Um poema–ou um livro–aparentemente acabado é aberto, e vandalizado noutro. E é o inacabado do poema que o torna poema e não peça prosaica versificada, com the happy end ou legal. Ao inacabar um poema, temos que retomá-lo com outras palavras ou não. Isso é o que se diz infinito da obra... e é o que dá foros de inacabável ao poema O poema é infinito como o espírito. (Ou estatuto de cidade verbal caótica ou não).

            Blanchot, conforme notas que escavei de centenas de cadernos manuscritos caotivamente dispersas e esparsas anotações sutis, diz que o poema não está acabado nem inacabado, apenas está... lá na página tanto.
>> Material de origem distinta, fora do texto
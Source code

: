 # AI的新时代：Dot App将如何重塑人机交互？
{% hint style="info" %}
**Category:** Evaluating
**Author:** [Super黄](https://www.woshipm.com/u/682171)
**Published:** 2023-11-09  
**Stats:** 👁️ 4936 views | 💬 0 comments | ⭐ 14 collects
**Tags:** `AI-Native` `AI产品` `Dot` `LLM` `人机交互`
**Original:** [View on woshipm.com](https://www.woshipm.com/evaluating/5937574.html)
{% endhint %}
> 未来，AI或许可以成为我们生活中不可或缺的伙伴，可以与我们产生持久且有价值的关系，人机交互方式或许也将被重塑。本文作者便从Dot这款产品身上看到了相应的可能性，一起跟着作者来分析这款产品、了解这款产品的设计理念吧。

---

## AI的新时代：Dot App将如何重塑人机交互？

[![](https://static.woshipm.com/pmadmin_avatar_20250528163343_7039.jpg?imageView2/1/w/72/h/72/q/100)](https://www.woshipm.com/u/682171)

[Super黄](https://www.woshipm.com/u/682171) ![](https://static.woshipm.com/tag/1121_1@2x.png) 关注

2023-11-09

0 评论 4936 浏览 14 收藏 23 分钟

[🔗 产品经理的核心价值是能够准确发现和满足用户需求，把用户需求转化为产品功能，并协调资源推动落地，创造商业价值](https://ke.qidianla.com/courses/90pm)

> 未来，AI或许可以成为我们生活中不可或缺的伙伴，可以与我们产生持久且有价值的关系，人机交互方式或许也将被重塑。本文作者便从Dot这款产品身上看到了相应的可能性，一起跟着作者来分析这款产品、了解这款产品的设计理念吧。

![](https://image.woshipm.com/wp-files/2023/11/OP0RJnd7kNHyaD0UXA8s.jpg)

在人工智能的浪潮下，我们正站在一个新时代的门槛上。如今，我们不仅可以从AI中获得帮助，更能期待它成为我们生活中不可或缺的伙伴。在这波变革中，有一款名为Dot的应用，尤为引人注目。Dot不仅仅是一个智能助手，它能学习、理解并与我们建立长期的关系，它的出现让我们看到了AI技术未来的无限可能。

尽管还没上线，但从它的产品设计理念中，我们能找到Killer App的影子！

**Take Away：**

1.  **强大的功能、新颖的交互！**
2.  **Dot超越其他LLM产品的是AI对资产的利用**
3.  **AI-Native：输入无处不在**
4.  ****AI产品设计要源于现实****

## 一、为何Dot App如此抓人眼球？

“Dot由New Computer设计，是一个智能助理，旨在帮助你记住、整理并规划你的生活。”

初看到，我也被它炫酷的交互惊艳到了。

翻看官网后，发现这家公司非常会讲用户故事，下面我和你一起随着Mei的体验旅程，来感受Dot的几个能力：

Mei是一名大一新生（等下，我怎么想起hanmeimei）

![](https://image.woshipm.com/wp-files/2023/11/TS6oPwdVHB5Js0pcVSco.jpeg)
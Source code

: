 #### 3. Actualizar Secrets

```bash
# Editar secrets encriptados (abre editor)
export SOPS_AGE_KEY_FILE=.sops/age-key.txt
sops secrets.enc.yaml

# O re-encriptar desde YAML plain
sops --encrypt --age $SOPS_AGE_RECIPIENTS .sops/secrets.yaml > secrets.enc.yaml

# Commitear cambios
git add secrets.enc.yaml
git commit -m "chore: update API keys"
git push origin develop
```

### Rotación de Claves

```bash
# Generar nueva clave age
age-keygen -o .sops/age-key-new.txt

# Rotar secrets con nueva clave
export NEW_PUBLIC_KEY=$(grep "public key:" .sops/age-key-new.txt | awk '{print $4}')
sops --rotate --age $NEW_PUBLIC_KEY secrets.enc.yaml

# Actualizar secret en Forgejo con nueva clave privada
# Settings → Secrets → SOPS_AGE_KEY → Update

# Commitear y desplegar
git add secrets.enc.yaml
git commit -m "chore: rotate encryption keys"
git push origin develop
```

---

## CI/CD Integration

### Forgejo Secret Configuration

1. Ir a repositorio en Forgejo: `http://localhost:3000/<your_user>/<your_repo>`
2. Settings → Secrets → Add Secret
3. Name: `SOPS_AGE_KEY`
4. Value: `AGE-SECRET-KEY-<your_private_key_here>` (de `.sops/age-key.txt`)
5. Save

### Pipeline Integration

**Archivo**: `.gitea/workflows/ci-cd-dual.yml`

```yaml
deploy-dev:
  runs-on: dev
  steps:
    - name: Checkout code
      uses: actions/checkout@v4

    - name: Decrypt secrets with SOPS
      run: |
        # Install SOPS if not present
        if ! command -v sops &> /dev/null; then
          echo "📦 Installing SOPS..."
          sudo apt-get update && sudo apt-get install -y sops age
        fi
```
E nela está todo o poema, todo o sentido, toda a obra, jamais fora da página. Além ou aquém dela. Na história, sociologia, política ou outro lugar.

            Nada fora da página que é o poema significa. Se se quer que o poema diga algo fora dele, seja meio, veículo de dizer, bate-se no fanado poema nada exprime que não ele mesmo.

            A poesia não é real, é apenas manifesta. Na página (da alma ou não). O poema de certa forma dispensa o leitor, pois ele é poema autônomo, algo em si, que dispensa o outro, mesmo leitor. A poesia é uma afirmação do ser, assim, maior que o poeta em seu trânsito ocasional pelo mundo – que pode ser ilusão, conforme Berkeley, teórico do solipsismo.

            O que o poeta mira ao escrever é o poema, não é a ação poética, mas o poema em ato, cuja matéria independe da verdade e do mundo... mesmo da verdade do mundo.

            Ilusão não se cria, faz-se como a luz.

            O livro de poemas não é a publicação do íntimo. Estou vazio, eu deserto em mim, a rima fugiu, o ritmo mingou. As palavras se exilaram da página ou saquearam a alma, então não sou poeta, sou apnéico e verboso.

            O poema habita a sombra da palavra, palavra que ele escalavra. Assim, o poeta se senta à sombra do tempo e crucifica a palavra no regaço da página, sob a cruz da caneta.

            Se senta à sombra do tampo da mesa e se acasala com palavras na cama da página. A alma busca asilo na poesia.